Output the data that follows exactly, line for line.

Plain-text document sources:

•••••

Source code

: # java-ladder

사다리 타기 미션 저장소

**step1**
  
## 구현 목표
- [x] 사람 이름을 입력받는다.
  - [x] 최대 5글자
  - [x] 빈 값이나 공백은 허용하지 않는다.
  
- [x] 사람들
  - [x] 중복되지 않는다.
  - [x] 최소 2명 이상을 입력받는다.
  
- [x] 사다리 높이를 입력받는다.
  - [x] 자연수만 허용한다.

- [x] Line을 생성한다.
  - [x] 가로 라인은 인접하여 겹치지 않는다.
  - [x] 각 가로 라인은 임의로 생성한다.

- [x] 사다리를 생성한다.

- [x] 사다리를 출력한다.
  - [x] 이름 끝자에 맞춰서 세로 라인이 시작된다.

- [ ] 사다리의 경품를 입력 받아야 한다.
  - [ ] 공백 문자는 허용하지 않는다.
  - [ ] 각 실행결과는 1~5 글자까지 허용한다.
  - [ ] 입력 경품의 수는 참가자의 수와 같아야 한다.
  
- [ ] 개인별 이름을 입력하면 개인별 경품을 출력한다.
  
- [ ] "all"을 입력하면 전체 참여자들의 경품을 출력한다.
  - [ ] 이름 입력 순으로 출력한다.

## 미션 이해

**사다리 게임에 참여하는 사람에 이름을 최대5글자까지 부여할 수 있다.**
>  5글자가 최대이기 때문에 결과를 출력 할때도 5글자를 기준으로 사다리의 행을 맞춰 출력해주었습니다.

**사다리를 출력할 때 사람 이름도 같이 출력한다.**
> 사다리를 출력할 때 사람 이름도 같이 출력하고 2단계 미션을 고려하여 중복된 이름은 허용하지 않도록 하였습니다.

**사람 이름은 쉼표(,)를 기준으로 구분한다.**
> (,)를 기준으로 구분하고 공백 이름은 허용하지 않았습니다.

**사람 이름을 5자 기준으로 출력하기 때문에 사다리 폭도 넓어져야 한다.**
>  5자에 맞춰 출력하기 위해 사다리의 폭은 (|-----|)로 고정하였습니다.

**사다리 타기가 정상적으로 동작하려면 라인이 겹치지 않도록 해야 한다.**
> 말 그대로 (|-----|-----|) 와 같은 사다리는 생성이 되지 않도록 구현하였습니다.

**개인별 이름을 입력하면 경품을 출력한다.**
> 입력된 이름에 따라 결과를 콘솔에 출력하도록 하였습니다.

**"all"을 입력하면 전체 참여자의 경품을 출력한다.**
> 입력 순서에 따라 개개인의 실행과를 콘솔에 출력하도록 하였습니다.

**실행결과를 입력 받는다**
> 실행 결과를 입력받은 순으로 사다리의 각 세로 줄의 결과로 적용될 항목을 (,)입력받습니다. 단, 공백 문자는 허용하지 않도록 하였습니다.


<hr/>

•••••

Completed exercise
Source code

: # java-ladder

사다리 타기 미션 저장소

**step1**
  
## 구현 목표
- [x] 사람 이름을 입력받는다.
  - [x] 최대 5글자
  - [x] 빈 값이나 공백은 허용하지 않는다.
  
- [x] 사람들
  - [x] 중복되지 않는다.
  - [x] 최소 2명 이상을 입력받는다.
  
- [x] 사다리 높이를 입력받는다.
  - [x] 자연수만 허용한다.

- [x] Line을 생성한다.
  - [x] 가로 라인은 인접하여 겹치지 않는다.
  - [x] 각 가로 라인은 임의로 생성한다.

- [x] 사다리를 생성한다.

- [x] 사다리를 출력한다.
  - [x] 이름 끝자에 맞춰서 세로 라인이 시작된다.

- [ ] 사다리의 경품를 입력 받아야 한다.
  - [ ] 공백 문자는 허용하지 않는다.
  - [ ] 각 실행결과는 1~5 글자까지 허용한다.
  - [ ] 입력 경품의 수는 참가자의 수와 같아야 한다.
  
- [ ] 개인별 이름을 입력하면 개인별 경품을 출력한다.
  
- [ ] "all"을 입력하면 전체 참여자들의 경품을 출력한다.
  - [ ] 이름 입력 순으로 출력한다.

## 미션 이해

**사다리 게임에 참여하는 사람에 이름을 최대5글자까지 부여할 수 있다.**
>  5글자가 최대이기 때문에 결과를 출력 할때도 5글자를 기준으로 사다리의 행을 맞춰 출력해주었습니다.

**사다리를 출력할 때 사람 이름도 같이 출력한다.**
> 사다리를 출력할 때 사람 이름도 같이 출력하고 2단계 미션을 고려하여 중복된 이름은 허용하지 않도록 하였습니다.

**사람 이름은 쉼표(,)를 기준으로 구분한다.**
> (,)를 기준으로 구분하고 공백 이름은 허용하지 않았습니다.

**사람 이름을 5자 기준으로 출력하기 때문에 사다리 폭도 넓어져야 한다.**
>  5자에 맞춰 출력하기 위해 사다리의 폭은 (|-----|)로 고정하였습니다.

**사다리 타기가 정상적으로 동작하려면 라인이 겹치지 않도록 해야 한다.**
> 말 그대로 (|-----|-----|) 와 같은 사다리는 생성이 되지 않도록 구현하였습니다.

**개인별 이름을 입력하면 경품을 출력한다.**
> 입력된 이름에 따라 결과를 콘솔에 출력하도록 하였습니다.

**"all"을 입력하면 전체 참여자의 경품을 출력한다.**
> 입력 순서에 따라 개개인의 실행과를 콘솔에 출력하도록 하였습니다.

**실행결과를 입력 받는다**
> 실행 결과를 입력받은 순으로 사다리의 각 세로 줄의 결과로 적용될 항목을 (,)입력받습니다. 단, 공백 문자는 허용하지 않도록 하였습니다.


<hr/>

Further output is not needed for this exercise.